THE DATA below:
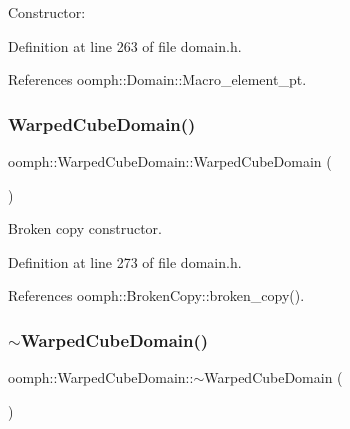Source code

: Constructor\+: 



Definition at line 263 of file domain.\+h.



References oomph\+::\+Domain\+::\+Macro\+\_\+element\+\_\+pt.

\mbox{\label{classoomph_1_1WarpedCubeDomain_a4da58a937c4e0579a2c167fbaf3d39c3}} 
\subsubsection{\texorpdfstring{Warped\+Cube\+Domain()}{WarpedCubeDomain()}\hspace{0.1cm}{\footnotesize\ttfamily [2/2]}}
{\footnotesize\ttfamily oomph\+::\+Warped\+Cube\+Domain\+::\+Warped\+Cube\+Domain (\begin{DoxyParamCaption}\item[{const \hyperlink{classoomph_1_1WarpedCubeDomain}{Warped\+Cube\+Domain} \&}]{ }\end{DoxyParamCaption})\hspace{0.3cm}{\ttfamily [inline]}}



Broken copy constructor. 



Definition at line 273 of file domain.\+h.



References oomph\+::\+Broken\+Copy\+::broken\+\_\+copy().

\mbox{\label{classoomph_1_1WarpedCubeDomain_af8c0702a965e345bbbbf0afbd5ff6ed0}} 
\subsubsection{\texorpdfstring{$\sim$\+Warped\+Cube\+Domain()}{~WarpedCubeDomain()}}
{\footnotesize\ttfamily oomph\+::\+Warped\+Cube\+Domain\+::$\sim$\+Warped\+Cube\+Domain (\begin{DoxyParamCaption}{ }\end{DoxyParamCaption})\hspace{0.3cm}{\ttfamily [inline]}}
End of THE DATA.
_WHAT THE EXERCISE ASKS_
Print exactly the first line of the entries and every line after it through the one that contains "References oomph\+::\+Broken\+Copy\+::broken\+\_\+copy().", leaving the pictures out.

_RESPONSE TO THIS EXERCISE_
Source code

: Constructor\+: 



Definition at line 263 of file domain.\+h.



References oomph\+::\+Domain\+::\+Macro\+\_\+element\+\_\+pt.

\mbox{\label{classoomph_1_1WarpedCubeDomain_a4da58a937c4e0579a2c167fbaf3d39c3}} 
\subsubsection{\texorpdfstring{Warped\+Cube\+Domain()}{WarpedCubeDomain()}\hspace{0.1cm}{\footnotesize\ttfamily [2/2]}}
{\footnotesize\ttfamily oomph\+::\+Warped\+Cube\+Domain\+::\+Warped\+Cube\+Domain (\begin{DoxyParamCaption}\item[{const \hyperlink{classoomph_1_1WarpedCubeDomain}{Warped\+Cube\+Domain} \&}]{ }\end{DoxyParamCaption})\hspace{0.3cm}{\ttfamily [inline]}}



Broken copy constructor. 



Definition at line 273 of file domain.\+h.



References oomph\+::\+Broken\+Copy\+::broken\+\_\+copy().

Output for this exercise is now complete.